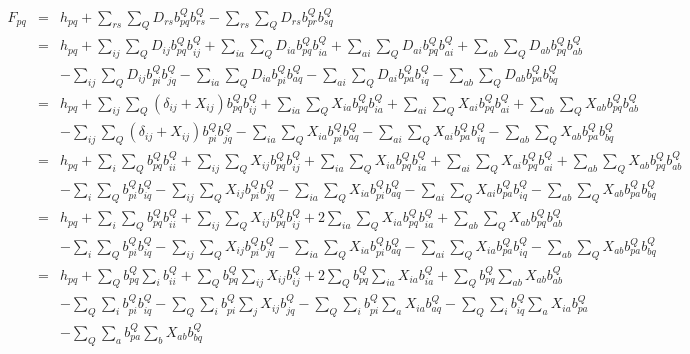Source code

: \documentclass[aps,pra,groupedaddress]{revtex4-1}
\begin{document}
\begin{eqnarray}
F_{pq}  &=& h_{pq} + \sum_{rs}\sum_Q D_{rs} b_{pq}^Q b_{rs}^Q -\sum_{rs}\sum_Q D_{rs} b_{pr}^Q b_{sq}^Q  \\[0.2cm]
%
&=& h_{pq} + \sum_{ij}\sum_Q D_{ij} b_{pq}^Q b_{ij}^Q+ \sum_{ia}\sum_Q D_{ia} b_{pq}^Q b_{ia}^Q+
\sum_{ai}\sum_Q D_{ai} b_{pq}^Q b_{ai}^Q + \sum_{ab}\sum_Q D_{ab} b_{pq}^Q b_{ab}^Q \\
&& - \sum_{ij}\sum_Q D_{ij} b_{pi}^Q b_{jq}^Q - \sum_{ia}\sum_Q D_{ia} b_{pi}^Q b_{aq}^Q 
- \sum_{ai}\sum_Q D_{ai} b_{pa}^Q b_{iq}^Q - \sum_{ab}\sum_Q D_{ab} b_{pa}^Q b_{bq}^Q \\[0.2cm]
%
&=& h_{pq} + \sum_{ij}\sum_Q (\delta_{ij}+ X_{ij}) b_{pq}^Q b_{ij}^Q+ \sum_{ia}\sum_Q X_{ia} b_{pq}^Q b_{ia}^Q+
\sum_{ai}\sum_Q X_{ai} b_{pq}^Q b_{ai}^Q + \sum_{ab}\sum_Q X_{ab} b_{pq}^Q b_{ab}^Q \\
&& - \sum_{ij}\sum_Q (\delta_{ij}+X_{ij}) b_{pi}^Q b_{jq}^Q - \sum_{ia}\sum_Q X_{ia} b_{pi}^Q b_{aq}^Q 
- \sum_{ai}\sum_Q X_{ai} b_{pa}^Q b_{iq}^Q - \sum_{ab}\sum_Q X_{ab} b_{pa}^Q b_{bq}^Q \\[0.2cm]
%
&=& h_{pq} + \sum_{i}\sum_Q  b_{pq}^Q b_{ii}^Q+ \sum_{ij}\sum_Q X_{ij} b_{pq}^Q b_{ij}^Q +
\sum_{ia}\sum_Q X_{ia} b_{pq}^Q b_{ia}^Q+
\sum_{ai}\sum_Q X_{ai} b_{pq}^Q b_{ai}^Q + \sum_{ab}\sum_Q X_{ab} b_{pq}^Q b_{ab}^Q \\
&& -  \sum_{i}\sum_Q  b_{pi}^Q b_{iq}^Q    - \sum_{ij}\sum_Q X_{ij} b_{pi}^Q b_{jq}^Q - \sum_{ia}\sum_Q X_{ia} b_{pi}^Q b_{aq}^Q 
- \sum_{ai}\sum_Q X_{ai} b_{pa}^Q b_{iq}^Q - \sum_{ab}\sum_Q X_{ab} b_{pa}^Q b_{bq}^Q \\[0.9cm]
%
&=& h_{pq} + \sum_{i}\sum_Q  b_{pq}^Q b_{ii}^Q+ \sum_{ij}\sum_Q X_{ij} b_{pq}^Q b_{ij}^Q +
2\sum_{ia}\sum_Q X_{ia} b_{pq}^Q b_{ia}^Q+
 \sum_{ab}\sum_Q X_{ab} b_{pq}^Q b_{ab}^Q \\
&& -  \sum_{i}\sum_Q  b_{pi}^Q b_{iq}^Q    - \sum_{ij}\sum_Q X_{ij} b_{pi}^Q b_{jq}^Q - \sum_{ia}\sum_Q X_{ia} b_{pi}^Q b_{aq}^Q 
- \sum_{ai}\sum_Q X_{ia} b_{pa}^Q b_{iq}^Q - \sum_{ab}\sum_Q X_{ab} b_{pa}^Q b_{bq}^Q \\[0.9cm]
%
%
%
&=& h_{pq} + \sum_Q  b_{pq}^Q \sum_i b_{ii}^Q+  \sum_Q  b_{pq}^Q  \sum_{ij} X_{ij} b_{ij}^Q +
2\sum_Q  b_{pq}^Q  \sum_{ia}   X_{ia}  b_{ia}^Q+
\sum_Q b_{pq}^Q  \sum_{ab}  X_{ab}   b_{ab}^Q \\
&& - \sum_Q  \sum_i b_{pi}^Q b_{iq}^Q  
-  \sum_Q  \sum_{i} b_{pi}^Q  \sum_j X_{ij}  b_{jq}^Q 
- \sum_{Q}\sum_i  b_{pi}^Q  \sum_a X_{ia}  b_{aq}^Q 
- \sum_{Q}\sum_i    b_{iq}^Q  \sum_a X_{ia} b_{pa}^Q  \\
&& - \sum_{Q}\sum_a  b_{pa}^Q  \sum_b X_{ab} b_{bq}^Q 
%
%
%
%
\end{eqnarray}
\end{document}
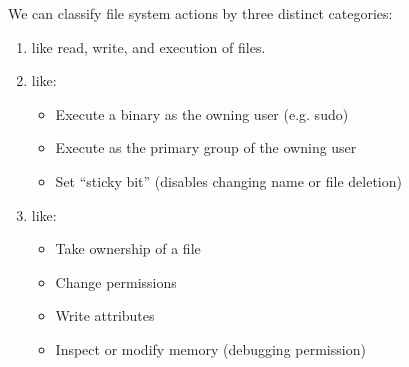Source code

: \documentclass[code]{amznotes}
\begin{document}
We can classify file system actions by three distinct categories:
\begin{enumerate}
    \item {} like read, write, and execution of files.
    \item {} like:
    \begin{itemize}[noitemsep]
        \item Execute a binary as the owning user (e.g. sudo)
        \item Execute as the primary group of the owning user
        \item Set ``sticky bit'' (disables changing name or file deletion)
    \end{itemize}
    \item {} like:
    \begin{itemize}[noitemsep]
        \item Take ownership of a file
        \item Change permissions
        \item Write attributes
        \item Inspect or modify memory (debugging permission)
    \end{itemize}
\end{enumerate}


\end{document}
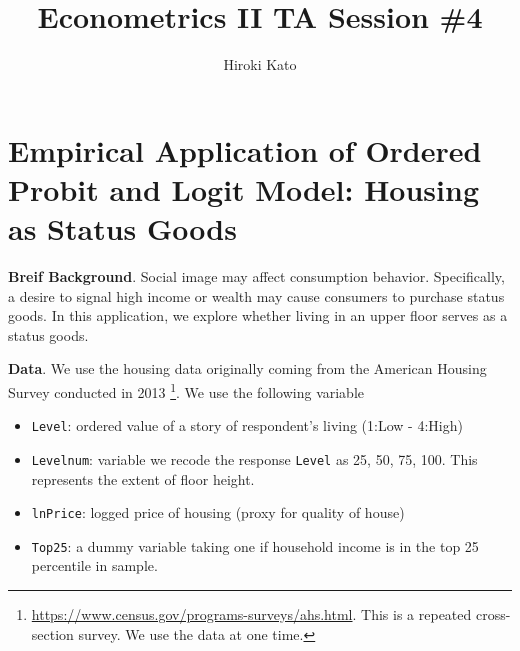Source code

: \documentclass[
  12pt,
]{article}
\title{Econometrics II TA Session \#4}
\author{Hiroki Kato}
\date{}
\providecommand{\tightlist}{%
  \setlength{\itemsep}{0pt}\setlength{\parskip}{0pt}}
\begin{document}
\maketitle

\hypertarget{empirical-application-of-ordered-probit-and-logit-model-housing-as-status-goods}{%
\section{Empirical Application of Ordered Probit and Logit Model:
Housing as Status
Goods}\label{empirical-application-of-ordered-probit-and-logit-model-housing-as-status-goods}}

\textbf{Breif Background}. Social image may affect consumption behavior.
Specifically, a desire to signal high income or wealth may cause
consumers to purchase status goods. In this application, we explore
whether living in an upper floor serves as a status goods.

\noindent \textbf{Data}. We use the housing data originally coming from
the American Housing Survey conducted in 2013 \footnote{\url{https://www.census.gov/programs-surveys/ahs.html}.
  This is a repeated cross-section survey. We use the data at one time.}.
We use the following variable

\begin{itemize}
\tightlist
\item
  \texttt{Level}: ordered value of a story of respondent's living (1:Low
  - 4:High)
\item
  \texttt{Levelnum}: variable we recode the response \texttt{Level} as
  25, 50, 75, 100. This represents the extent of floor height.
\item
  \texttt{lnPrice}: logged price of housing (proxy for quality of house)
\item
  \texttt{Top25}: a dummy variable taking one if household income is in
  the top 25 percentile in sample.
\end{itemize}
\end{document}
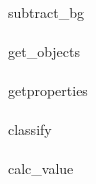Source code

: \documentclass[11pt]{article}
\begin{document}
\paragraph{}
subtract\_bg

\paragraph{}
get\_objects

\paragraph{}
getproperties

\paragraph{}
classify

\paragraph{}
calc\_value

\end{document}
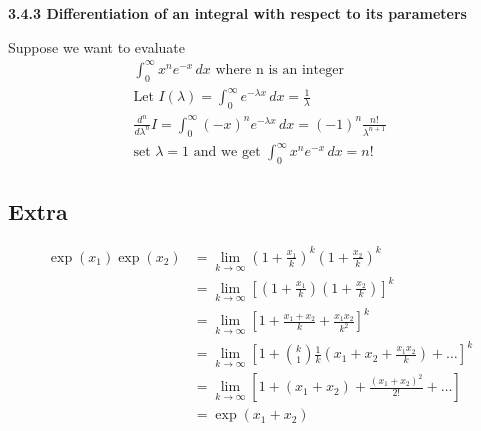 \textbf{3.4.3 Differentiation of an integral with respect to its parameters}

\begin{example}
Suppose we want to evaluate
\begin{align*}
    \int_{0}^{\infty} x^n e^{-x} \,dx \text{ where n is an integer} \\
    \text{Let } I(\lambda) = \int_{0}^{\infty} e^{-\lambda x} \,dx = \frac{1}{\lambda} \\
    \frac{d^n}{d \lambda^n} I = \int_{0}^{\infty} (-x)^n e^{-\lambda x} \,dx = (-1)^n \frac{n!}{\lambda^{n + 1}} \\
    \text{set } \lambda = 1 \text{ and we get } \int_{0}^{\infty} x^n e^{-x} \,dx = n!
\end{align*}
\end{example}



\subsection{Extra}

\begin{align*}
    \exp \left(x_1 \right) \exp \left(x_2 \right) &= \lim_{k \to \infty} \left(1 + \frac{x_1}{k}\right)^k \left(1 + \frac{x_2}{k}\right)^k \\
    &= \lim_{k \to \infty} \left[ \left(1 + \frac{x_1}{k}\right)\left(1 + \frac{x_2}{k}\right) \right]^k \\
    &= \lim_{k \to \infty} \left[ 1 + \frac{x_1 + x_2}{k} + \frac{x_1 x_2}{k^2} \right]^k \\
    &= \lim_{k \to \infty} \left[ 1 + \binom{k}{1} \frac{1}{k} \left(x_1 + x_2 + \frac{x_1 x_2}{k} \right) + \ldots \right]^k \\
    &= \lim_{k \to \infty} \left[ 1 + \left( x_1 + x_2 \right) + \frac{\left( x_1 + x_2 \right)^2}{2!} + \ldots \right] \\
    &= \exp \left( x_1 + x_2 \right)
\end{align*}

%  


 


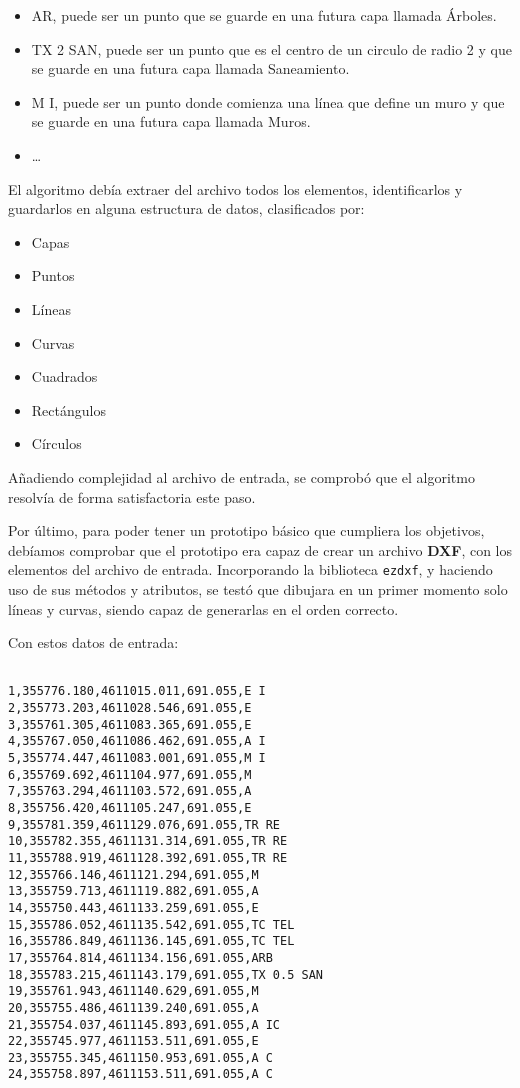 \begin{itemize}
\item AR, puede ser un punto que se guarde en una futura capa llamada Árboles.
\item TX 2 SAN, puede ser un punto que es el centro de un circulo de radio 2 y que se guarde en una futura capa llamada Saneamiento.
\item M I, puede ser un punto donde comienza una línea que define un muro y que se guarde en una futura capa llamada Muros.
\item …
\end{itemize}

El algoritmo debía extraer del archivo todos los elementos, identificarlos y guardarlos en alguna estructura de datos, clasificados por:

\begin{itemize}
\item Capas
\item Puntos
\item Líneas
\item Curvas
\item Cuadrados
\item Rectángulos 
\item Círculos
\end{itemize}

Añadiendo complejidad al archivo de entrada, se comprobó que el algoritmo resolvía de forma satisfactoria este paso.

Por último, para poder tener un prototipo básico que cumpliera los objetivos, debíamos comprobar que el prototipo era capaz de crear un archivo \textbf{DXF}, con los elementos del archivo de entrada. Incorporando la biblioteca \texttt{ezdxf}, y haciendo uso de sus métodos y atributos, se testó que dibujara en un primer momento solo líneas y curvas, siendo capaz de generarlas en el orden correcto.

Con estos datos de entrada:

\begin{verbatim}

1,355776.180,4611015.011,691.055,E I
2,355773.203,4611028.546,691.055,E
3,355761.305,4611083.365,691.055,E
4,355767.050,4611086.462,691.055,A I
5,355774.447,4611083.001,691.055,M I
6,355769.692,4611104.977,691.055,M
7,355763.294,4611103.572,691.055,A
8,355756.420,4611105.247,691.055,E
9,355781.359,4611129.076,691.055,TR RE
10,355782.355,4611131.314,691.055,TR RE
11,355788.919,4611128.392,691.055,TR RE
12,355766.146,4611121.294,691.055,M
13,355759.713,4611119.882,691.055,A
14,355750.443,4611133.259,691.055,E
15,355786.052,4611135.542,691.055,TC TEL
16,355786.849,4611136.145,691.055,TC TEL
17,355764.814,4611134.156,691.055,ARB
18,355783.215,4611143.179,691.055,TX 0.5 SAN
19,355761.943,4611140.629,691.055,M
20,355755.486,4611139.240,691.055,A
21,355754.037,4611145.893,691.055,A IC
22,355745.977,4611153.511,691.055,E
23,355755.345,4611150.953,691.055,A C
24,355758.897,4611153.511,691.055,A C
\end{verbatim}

Prompt: The lines you return should be those above that contain the word "article", every one of them.

Result of this task:
]{article}
: \documentclass[11pt]{article}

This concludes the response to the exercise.